今思えば、出逢いは本当、単純な恋愛小説のようだった。



Side...Lar Varfoah

まさか、こんな事になるなんて。


少女は今、絶賛困っていた。

今日は、生徒会の副会長として新任挨拶とかしなきゃいけないのに。


少女の目の前には、4人の男子高生が居た。

顔はそこそこ悪くはないが、生憎、こっちはチャラい男は嫌いだ。


通学中、あと少しで学校だと言う所で絡まれて、現状だ。

漆黒の艶やかな肩より少しだけ長い髪に、陶器の様な、白い肌。

何より目を引くのは、その双眼だ。


右は意志の強そうな黄金の瞳、左は深海よりも深い瑠璃の瞳を持ち、やや冷たい雰囲気はあるものの、中々の美少女だ。


見目麗しい彼女はよく、人の目を惹く。

今回もまた、彼女を一目見て「へい、かーのじょ、俺たちとちょっと早いアヴァンチュールしない〜?」とかクッサい台詞を吐きながら、ミーハーな気持ちで近付いてきた道行く不良に運悪く絡まれてしまったのだ。

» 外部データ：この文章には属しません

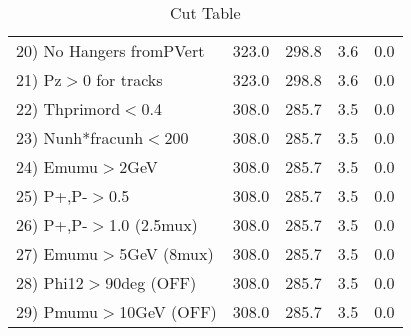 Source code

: \begin{table}[h!]
\begin{tabular}{||l||r|r|r|r||}
 20) No Hangers fromPVert &       323.0 &       298.8 &         3.6 &         0.0 \\
 21) Pz$>$0 for tracks    &       323.0 &       298.8 &         3.6 &         0.0 \\
 22) Thprimord$<$0.4      &       308.0 &       285.7 &         3.5 &         0.0 \\
 23) Nunh*fracunh$<$200   &       308.0 &       285.7 &         3.5 &         0.0 \\
 24) Emumu$>$2GeV         &       308.0 &       285.7 &         3.5 &         0.0 \\
 25) P+,P-$>$0.5          &       308.0 &       285.7 &         3.5 &         0.0 \\
 26) P+,P-$>$1.0 (2.5mux) &       308.0 &       285.7 &         3.5 &         0.0 \\
 27) Emumu$>$5GeV  (8mux) &       308.0 &       285.7 &         3.5 &         0.0 \\
 28) Phi12$>$90deg  (OFF) &       308.0 &       285.7 &         3.5 &         0.0 \\
 29) Pmumu$>$10GeV  (OFF) &       308.0 &       285.7 &         3.5 &         0.0 \\
 \hline
 \hline
 \end{tabular}
 \caption{Cut Table \cohpip }
 \label{tab-cut_copip}
 \end{table}
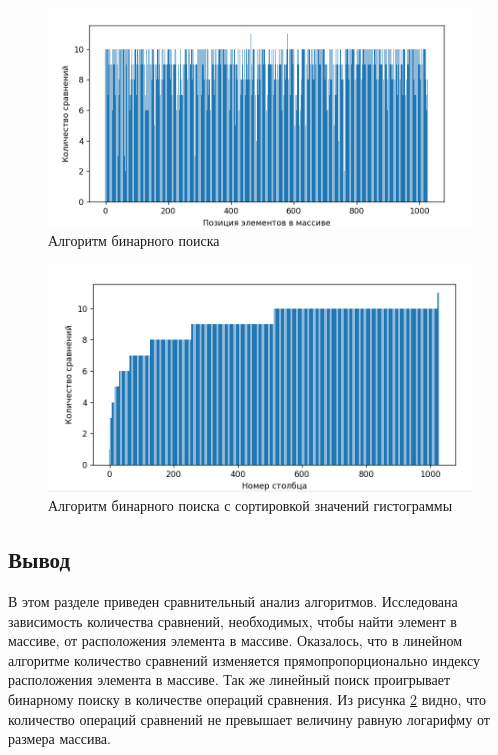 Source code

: \documentclass{article}
\begin{document}
\begin{figure}[h]
	\centering
	\includegraphics[scale=0.9]{tools/Screenshot_2.png}
	\caption{Алгоритм бинарного поиска}
	\label{grph:BP}
\end{figure}

\begin{figure}[h]
	\centering
	\includegraphics[scale=0.9]{tools/Screenshot_3.png}
	\caption{Алгоритм бинарного поиска с сортировкой значений гистограммы}
	\label{grph:BP_sort}
\end{figure}

\clearpage\subsection{Вывод}
В этом разделе приведен сравнительный анализ алгоритмов. Исследована зависимость количества сравнений, необходимых, 
чтобы найти элемент в массиве, от расположения элемента в массиве. Оказалось, что в линейном алгоритме количество
сравнений изменяется прямопропорционально индексу расположения элемента в массиве. Так же линейный поиск
проигрывает бинарному поиску в количестве операций сравнения. Из рисунка \ref{grph:BP_sort} видно, что количество
операций сравнений не превышает величину равную логарифму от размера массива.
\end{document}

やって良いならフルボッコにしている所だが、学校の近くで問題を起こしたとなっては、学校のメンツに関わる。


自分が一般の生徒なら気にはしていなかったが、こっちは新任の副会長だ。

副会長として、そんな好意は好ましくはないし、信頼などの問題にもなってくる。


人一倍責任感の強い彼女は、問題を起こさないように対応していた。

すると、男子高生の1人がいきなり、少女の腕を掴んだ。


「良いじゃねぇかよ、減るモンでもないしよぉ。

少し付き合ってくれるだけで良いんだって」

「離せと言っている!」


下衆い笑みを浮かべて、何回掴まれたか解らない腕を振り解いて、少女は声を荒げた。


いい加減、しつこすぎる。

少女はキレる一歩くらい手前だった。

その時の事だ。


いきなり、腕を掴んでいた男子が飛び上がる様に後ろを振り向いた。

それと同時に、べちゃっという音と共にジェラートがコンクリートの地面に落ちる。


男子のシャツの背中に紫色の染みが出来ていた。

誰かがぶつけたのだろうか。


「邪魔だ」


とてもクールで、低い声が聞こえた。


男子の後ろには、いつの間に居たのか、黒髪に銀色の燐光を鋭く放つ瞳を持った、長身の男性が立っている。


その人は、噂程度だが少女も知っている男性だった。

予想外の介入者に少女は目を見開いて驚いた。


「冷てぇなぁ・・・・・・」


ドスの効いた、低い声で脅すように言う男子に臆することもなく、彼は自分よりも低い男子を見下ろす。


すると、残りの3人の男子が彼を囲んできた。

それにも動じず、無表情で男子達を見下ろしている。


「てめぇには関係ねぇだろ!」


怒鳴りつけるように言うと、ジェラート塗れになっている男子は彼に殴りかかっていく。

だが、彼に動きを見きられていたのか、あっさりと躱される。


彼が鞄を放って、殴りかかってくる男子の腕を掴んで、そのまま背負い投げの要領で男子を投げた。


彼の動きには無駄が無く、一目で彼がその手の取っ組み合いに関して慣れているのだと思わされる。

何か、格闘技でもしているのだろうか?


そんな彼に他の3人は臆したのか、ジェラート塗れの男子を抱えると、「覚えてろよー!」とか古くさい捨てセリフを言って、その場を立ち去る。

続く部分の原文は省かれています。